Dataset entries

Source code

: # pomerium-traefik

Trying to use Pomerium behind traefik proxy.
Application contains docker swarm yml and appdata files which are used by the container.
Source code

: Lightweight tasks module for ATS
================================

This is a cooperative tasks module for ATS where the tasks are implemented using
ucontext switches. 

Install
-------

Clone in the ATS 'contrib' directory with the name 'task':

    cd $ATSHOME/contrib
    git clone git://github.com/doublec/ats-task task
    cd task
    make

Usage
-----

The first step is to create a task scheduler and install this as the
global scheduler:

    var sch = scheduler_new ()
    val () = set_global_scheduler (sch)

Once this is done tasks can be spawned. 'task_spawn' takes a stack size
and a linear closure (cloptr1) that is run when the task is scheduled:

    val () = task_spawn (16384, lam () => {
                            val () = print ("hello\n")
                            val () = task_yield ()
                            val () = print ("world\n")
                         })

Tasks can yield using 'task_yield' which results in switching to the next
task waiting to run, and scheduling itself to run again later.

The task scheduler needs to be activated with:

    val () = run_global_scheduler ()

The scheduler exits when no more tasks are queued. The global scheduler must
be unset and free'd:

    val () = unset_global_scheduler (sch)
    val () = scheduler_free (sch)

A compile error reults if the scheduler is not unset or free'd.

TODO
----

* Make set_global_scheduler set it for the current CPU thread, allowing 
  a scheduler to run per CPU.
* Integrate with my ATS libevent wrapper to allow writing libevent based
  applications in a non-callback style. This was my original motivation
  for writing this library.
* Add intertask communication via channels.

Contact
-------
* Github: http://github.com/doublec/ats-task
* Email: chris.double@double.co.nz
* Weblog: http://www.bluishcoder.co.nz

### EXERCISE
Repeat the lines above, from the one containing "be unset and" to the final line, word for word and with nothing else.

### SOLUTION FOR THIS TASK
be unset and free'd:

    val () = unset_global_scheduler (sch)
    val () = scheduler_free (sch)

A compile error reults if the scheduler is not unset or free'd.

TODO
----

* Make set_global_scheduler set it for the current CPU thread, allowing 
  a scheduler to run per CPU.
* Integrate with my ATS libevent wrapper to allow writing libevent based
  applications in a non-callback style. This was my original motivation
  for writing this library.
* Add intertask communication via channels.

Contact
-------
* Github: http://github.com/doublec/ats-task
* Email: chris.double@double.co.nz
* Weblog: http://www.bluishcoder.co.nz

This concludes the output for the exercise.